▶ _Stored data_
Start of Block
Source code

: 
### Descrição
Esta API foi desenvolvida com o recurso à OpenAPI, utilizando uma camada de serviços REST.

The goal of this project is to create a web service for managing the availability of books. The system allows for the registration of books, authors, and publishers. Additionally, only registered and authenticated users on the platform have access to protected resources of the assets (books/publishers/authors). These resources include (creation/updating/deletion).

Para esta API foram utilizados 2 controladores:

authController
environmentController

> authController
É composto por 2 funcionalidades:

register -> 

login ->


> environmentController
End of Block
▶ _What you need to do_
From the records above, please extract every line and repeat it exactly.

▶ _Output of the task_
Source code

: 
### Descrição
Esta API foi desenvolvida com o recurso à OpenAPI, utilizando uma camada de serviços REST.

The goal of this project is to create a web service for managing the availability of books. The system allows for the registration of books, authors, and publishers. Additionally, only registered and authenticated users on the platform have access to protected resources of the assets (books/publishers/authors). These resources include (creation/updating/deletion).

Para esta API foram utilizados 2 controladores:

authController
environmentController

> authController
É composto por 2 funcionalidades:

register -> 

login ->


> environmentController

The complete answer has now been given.